Les incendies ont-ils été à l’origine de sa mort, notamment à cause des fumées dégagées ?
C’est difficile à dire. J’ai appris par des amis communs qu’il avait été évacué quatre jours avant sa mort, au plus fort des incendies. C’est étrange de penser qu’il a passé sa vie dans ce bunker qui était, à mon avis, sa forteresse. A cause de sa maladie (emphysème pulmonaire, ndlr), il ne sortait plus. Il est finalement décédé loin de chez lui, c’est triste.
Comment expliquez-vous la fascination qu’il exerçait ?

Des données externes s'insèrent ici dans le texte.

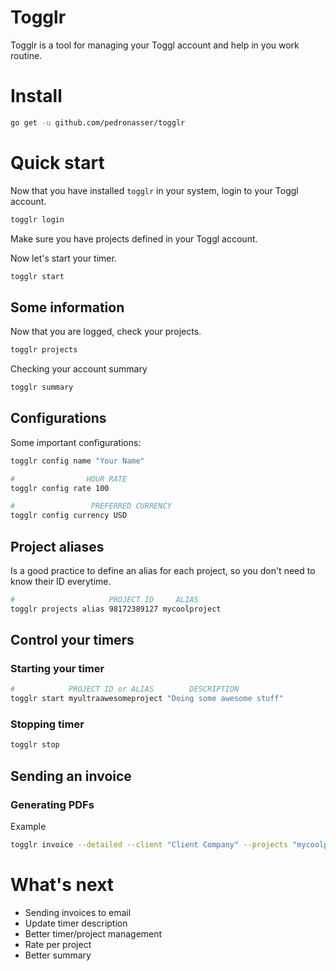 # Togglr

Togglr is a tool for managing your Toggl account and help in you work routine.

# Install

```sh
go get -u github.com/pedronasser/togglr
```

# Quick start

Now that you have installed `togglr` in your system, login to your Toggl account. 

```sh
togglr login
```

Make sure you have projects defined in your Toggl account.

Now let's start your timer.

```sh
togglr start
```

## Some information

Now that you are logged, check your projects.

```sh
togglr projects
```

Checking your account summary

```sh
togglr summary
```

## Configurations

Some important configurations:

```sh
togglr config name "Your Name"
```

```sh
#                HOUR RATE
togglr config rate 100
```

```sh
#                 PREFERRED CURRENCY
togglr config currency USD
```

## Project aliases

Is a good practice to define an alias for each project, so you don't need to know their ID everytime.

```sh
#                     PROJECT ID     ALIAS
togglr projects alias 98172389127 mycoolproject
```

## Control your timers

### Starting your timer

```sh
#            PROJECT ID or ALIAS        DESCRIPTION
togglr start myultraawesomeproject "Doing some awesome stuff"
```

### Stopping timer

```sh
togglr stop
```

## Sending an invoice 

### Generating PDFs

Example

```sh
togglr invoice --detailed --client "Client Company" --projects "mycoolproject,othercoolproject"
```

# What's next

- Sending invoices to email
- Update timer description
- Better timer/project management
- Rate per project
- Better summary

Je suis tombé par hasard sur « Twin Peaks : Fire Walk With Me » vendredi soir. C’est fort quand il parle de maladie mentale… Quand je l’ai rencontré, à 18 ans et que je voulais devenir actrice, j’ai fait beaucoup de cauchemars. Il m’a dit que pour une si jeune fille, c’était surprenant (rires). C’était un homme merveilleux, très différent de ses films, très accessible. Il a toujours filmé des femmes fortes, non conventionnelles, avec un vrai regard qui prend soin de tous les êtres, qu’ils soient féminins ou masculins. Et surtout il avait ce sens de la beauté qui rend les femmes fascinantes.